Data below:

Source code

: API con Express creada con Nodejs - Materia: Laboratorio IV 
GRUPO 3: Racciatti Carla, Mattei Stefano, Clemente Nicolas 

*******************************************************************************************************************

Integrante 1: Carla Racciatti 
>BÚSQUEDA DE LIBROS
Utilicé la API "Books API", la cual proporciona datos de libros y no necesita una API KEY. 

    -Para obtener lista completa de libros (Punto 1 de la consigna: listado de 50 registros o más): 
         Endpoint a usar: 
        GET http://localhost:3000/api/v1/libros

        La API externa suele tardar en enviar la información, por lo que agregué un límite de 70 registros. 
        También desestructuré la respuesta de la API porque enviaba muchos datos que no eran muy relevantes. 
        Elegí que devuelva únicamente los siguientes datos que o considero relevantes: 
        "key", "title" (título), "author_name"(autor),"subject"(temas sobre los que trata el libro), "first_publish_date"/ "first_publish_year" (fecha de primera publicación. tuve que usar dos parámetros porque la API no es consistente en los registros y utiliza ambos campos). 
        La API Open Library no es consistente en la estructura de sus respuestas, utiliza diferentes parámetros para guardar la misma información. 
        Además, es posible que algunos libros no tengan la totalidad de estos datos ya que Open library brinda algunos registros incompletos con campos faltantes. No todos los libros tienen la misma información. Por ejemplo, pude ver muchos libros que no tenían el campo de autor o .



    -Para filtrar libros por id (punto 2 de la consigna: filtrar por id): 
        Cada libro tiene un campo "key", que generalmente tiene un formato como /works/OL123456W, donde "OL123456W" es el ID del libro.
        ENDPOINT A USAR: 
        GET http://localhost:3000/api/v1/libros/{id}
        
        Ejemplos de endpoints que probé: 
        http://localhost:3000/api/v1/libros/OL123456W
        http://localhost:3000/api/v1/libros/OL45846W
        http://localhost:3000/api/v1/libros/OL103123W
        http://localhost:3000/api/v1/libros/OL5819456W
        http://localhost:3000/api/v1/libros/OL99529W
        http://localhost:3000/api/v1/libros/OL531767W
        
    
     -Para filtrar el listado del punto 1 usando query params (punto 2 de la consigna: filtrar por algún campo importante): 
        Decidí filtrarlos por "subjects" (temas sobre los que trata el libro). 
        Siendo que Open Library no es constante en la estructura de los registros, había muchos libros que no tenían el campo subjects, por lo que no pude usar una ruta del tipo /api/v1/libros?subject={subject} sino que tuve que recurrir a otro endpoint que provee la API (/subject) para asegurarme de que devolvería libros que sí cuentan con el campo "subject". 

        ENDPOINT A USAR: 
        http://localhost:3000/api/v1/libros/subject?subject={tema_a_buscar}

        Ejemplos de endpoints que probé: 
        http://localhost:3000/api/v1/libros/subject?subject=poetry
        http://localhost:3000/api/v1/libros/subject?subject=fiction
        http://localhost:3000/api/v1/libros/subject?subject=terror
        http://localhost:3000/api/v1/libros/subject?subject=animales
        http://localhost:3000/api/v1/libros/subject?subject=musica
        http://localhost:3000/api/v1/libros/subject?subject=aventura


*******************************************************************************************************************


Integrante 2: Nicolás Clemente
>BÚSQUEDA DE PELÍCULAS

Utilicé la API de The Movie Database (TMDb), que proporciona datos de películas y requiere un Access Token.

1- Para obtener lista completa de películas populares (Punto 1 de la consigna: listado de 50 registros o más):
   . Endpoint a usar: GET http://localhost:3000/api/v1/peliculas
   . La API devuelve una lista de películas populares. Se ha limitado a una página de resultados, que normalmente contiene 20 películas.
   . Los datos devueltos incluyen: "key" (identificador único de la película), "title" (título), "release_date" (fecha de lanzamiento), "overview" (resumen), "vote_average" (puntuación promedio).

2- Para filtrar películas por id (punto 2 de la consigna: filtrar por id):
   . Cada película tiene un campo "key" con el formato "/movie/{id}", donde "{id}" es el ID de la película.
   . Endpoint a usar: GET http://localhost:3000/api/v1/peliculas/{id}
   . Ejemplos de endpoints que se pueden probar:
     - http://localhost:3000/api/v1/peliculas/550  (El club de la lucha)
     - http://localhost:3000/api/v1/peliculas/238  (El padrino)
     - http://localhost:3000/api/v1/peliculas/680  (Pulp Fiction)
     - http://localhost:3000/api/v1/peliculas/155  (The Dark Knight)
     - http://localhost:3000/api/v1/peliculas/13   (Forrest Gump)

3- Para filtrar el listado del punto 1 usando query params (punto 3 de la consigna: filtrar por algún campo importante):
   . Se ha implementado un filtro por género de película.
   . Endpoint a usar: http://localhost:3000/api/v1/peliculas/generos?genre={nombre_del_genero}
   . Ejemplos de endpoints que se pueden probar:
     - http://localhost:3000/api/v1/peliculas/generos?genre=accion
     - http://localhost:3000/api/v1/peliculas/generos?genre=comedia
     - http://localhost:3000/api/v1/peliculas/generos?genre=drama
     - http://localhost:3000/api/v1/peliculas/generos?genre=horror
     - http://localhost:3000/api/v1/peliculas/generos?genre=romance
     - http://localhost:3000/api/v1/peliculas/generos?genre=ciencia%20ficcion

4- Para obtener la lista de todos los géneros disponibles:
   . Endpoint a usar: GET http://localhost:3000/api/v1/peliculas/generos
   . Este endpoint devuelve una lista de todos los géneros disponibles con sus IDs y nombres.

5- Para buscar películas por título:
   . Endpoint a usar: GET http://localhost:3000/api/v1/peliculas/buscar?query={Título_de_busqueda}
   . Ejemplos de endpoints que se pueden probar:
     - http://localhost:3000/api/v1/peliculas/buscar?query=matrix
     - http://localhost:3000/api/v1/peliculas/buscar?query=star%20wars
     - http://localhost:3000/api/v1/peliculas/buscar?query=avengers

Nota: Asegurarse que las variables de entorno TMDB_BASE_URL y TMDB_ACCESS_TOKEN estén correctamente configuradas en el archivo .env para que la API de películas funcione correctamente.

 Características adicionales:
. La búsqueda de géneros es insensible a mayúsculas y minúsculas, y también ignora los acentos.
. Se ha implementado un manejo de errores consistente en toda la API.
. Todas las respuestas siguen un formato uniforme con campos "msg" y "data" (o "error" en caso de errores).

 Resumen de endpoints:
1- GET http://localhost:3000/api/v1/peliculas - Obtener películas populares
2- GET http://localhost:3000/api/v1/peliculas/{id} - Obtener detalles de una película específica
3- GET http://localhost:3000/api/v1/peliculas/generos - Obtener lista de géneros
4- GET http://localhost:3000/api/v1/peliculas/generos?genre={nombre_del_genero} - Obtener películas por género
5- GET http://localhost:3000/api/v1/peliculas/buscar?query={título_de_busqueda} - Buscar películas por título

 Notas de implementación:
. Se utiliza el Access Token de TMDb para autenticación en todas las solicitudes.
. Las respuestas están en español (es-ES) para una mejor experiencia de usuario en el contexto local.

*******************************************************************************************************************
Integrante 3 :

End of Data.

Problem → Word for word, transcribe all of the records.

Answer →
Source code

: API con Express creada con Nodejs - Materia: Laboratorio IV 
GRUPO 3: Racciatti Carla, Mattei Stefano, Clemente Nicolas 

*******************************************************************************************************************

Integrante 1: Carla Racciatti 
>BÚSQUEDA DE LIBROS
Utilicé la API "Books API", la cual proporciona datos de libros y no necesita una API KEY. 

    -Para obtener lista completa de libros (Punto 1 de la consigna: listado de 50 registros o más): 
         Endpoint a usar: 
        GET http://localhost:3000/api/v1/libros

        La API externa suele tardar en enviar la información, por lo que agregué un límite de 70 registros. 
        También desestructuré la respuesta de la API porque enviaba muchos datos que no eran muy relevantes. 
        Elegí que devuelva únicamente los siguientes datos que o considero relevantes: 
        "key", "title" (título), "author_name"(autor),"subject"(temas sobre los que trata el libro), "first_publish_date"/ "first_publish_year" (fecha de primera publicación. tuve que usar dos parámetros porque la API no es consistente en los registros y utiliza ambos campos). 
        La API Open Library no es consistente en la estructura de sus respuestas, utiliza diferentes parámetros para guardar la misma información. 
        Además, es posible que algunos libros no tengan la totalidad de estos datos ya que Open library brinda algunos registros incompletos con campos faltantes. No todos los libros tienen la misma información. Por ejemplo, pude ver muchos libros que no tenían el campo de autor o .



    -Para filtrar libros por id (punto 2 de la consigna: filtrar por id): 
        Cada libro tiene un campo "key", que generalmente tiene un formato como /works/OL123456W, donde "OL123456W" es el ID del libro.
        ENDPOINT A USAR: 
        GET http://localhost:3000/api/v1/libros/{id}
        
        Ejemplos de endpoints que probé: 
        http://localhost:3000/api/v1/libros/OL123456W
        http://localhost:3000/api/v1/libros/OL45846W
        http://localhost:3000/api/v1/libros/OL103123W
        http://localhost:3000/api/v1/libros/OL5819456W
        http://localhost:3000/api/v1/libros/OL99529W
        http://localhost:3000/api/v1/libros/OL531767W
        
    
     -Para filtrar el listado del punto 1 usando query params (punto 2 de la consigna: filtrar por algún campo importante): 
        Decidí filtrarlos por "subjects" (temas sobre los que trata el libro). 
        Siendo que Open Library no es constante en la estructura de los registros, había muchos libros que no tenían el campo subjects, por lo que no pude usar una ruta del tipo /api/v1/libros?subject={subject} sino que tuve que recurrir a otro endpoint que provee la API (/subject) para asegurarme de que devolvería libros que sí cuentan con el campo "subject". 

        ENDPOINT A USAR: 
        http://localhost:3000/api/v1/libros/subject?subject={tema_a_buscar}

        Ejemplos de endpoints que probé: 
        http://localhost:3000/api/v1/libros/subject?subject=poetry
        http://localhost:3000/api/v1/libros/subject?subject=fiction
        http://localhost:3000/api/v1/libros/subject?subject=terror
        http://localhost:3000/api/v1/libros/subject?subject=animales
        http://localhost:3000/api/v1/libros/subject?subject=musica
        http://localhost:3000/api/v1/libros/subject?subject=aventura


*******************************************************************************************************************


Integrante 2: Nicolás Clemente
>BÚSQUEDA DE PELÍCULAS

Utilicé la API de The Movie Database (TMDb), que proporciona datos de películas y requiere un Access Token.

1- Para obtener lista completa de películas populares (Punto 1 de la consigna: listado de 50 registros o más):
   . Endpoint a usar: GET http://localhost:3000/api/v1/peliculas
   . La API devuelve una lista de películas populares. Se ha limitado a una página de resultados, que normalmente contiene 20 películas.
   . Los datos devueltos incluyen: "key" (identificador único de la película), "title" (título), "release_date" (fecha de lanzamiento), "overview" (resumen), "vote_average" (puntuación promedio).

2- Para filtrar películas por id (punto 2 de la consigna: filtrar por id):
   . Cada película tiene un campo "key" con el formato "/movie/{id}", donde "{id}" es el ID de la película.
   . Endpoint a usar: GET http://localhost:3000/api/v1/peliculas/{id}
   . Ejemplos de endpoints que se pueden probar:
     - http://localhost:3000/api/v1/peliculas/550  (El club de la lucha)
     - http://localhost:3000/api/v1/peliculas/238  (El padrino)
     - http://localhost:3000/api/v1/peliculas/680  (Pulp Fiction)
     - http://localhost:3000/api/v1/peliculas/155  (The Dark Knight)
     - http://localhost:3000/api/v1/peliculas/13   (Forrest Gump)

3- Para filtrar el listado del punto 1 usando query params (punto 3 de la consigna: filtrar por algún campo importante):
   . Se ha implementado un filtro por género de película.
   . Endpoint a usar: http://localhost:3000/api/v1/peliculas/generos?genre={nombre_del_genero}
   . Ejemplos de endpoints que se pueden probar:
     - http://localhost:3000/api/v1/peliculas/generos?genre=accion
     - http://localhost:3000/api/v1/peliculas/generos?genre=comedia
     - http://localhost:3000/api/v1/peliculas/generos?genre=drama
     - http://localhost:3000/api/v1/peliculas/generos?genre=horror
     - http://localhost:3000/api/v1/peliculas/generos?genre=romance
     - http://localhost:3000/api/v1/peliculas/generos?genre=ciencia%20ficcion

4- Para obtener la lista de todos los géneros disponibles:
   . Endpoint a usar: GET http://localhost:3000/api/v1/peliculas/generos
   . Este endpoint devuelve una lista de todos los géneros disponibles con sus IDs y nombres.

5- Para buscar películas por título:
   . Endpoint a usar: GET http://localhost:3000/api/v1/peliculas/buscar?query={Título_de_busqueda}
   . Ejemplos de endpoints que se pueden probar:
     - http://localhost:3000/api/v1/peliculas/buscar?query=matrix
     - http://localhost:3000/api/v1/peliculas/buscar?query=star%20wars
     - http://localhost:3000/api/v1/peliculas/buscar?query=avengers

Nota: Asegurarse que las variables de entorno TMDB_BASE_URL y TMDB_ACCESS_TOKEN estén correctamente configuradas en el archivo .env para que la API de películas funcione correctamente.

 Características adicionales:
. La búsqueda de géneros es insensible a mayúsculas y minúsculas, y también ignora los acentos.
. Se ha implementado un manejo de errores consistente en toda la API.
. Todas las respuestas siguen un formato uniforme con campos "msg" y "data" (o "error" en caso de errores).

 Resumen de endpoints:
1- GET http://localhost:3000/api/v1/peliculas - Obtener películas populares
2- GET http://localhost:3000/api/v1/peliculas/{id} - Obtener detalles de una película específica
3- GET http://localhost:3000/api/v1/peliculas/generos - Obtener lista de géneros
4- GET http://localhost:3000/api/v1/peliculas/generos?genre={nombre_del_genero} - Obtener películas por género
5- GET http://localhost:3000/api/v1/peliculas/buscar?query={título_de_busqueda} - Buscar películas por título

 Notas de implementación:
. Se utiliza el Access Token de TMDb para autenticación en todas las solicitudes.
. Las respuestas están en español (es-ES) para una mejor experiencia de usuario en el contexto local.

*******************************************************************************************************************
Integrante 3 :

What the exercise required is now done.